Task inputs ::
══════════

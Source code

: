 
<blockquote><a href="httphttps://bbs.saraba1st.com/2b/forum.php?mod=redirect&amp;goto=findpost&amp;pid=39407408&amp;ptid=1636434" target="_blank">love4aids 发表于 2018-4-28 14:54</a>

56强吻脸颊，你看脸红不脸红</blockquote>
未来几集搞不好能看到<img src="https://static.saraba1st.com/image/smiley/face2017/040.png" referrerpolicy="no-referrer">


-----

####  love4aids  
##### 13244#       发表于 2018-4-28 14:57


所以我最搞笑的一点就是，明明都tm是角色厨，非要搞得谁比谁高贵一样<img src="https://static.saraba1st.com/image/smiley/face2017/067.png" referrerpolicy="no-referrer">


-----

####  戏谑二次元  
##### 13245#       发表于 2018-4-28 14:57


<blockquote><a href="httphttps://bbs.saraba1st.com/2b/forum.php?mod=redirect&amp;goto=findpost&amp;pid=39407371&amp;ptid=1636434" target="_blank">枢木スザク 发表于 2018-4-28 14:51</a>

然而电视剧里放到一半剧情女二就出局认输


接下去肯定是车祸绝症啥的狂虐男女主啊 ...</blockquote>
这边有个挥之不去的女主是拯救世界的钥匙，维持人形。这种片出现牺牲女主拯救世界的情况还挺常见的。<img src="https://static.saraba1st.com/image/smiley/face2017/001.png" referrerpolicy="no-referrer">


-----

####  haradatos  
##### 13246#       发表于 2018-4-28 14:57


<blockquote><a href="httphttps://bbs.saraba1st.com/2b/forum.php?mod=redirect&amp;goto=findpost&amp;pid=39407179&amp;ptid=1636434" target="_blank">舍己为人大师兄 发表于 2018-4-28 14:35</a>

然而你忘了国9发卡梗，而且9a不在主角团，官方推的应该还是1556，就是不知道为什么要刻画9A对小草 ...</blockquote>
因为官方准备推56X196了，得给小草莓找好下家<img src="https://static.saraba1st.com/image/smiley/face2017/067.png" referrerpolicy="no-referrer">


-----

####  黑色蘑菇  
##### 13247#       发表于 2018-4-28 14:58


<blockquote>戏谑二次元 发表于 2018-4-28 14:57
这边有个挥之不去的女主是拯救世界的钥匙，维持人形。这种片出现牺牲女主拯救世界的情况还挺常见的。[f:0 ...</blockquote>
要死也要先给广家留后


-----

══════════

Your objective ::
Working through the records, copy each line in which the word "target" appears.

Task response ::
<blockquote><a href="httphttps://bbs.saraba1st.com/2b/forum.php?mod=redirect&amp;goto=findpost&amp;pid=39407408&amp;ptid=1636434" target="_blank">love4aids 发表于 2018-4-28 14:54</a>
<blockquote><a href="httphttps://bbs.saraba1st.com/2b/forum.php?mod=redirect&amp;goto=findpost&amp;pid=39407371&amp;ptid=1636434" target="_blank">枢木スザク 发表于 2018-4-28 14:51</a>
<blockquote><a href="httphttps://bbs.saraba1st.com/2b/forum.php?mod=redirect&amp;goto=findpost&amp;pid=39407179&amp;ptid=1636434" target="_blank">舍己为人大师兄 发表于 2018-4-28 14:35</a>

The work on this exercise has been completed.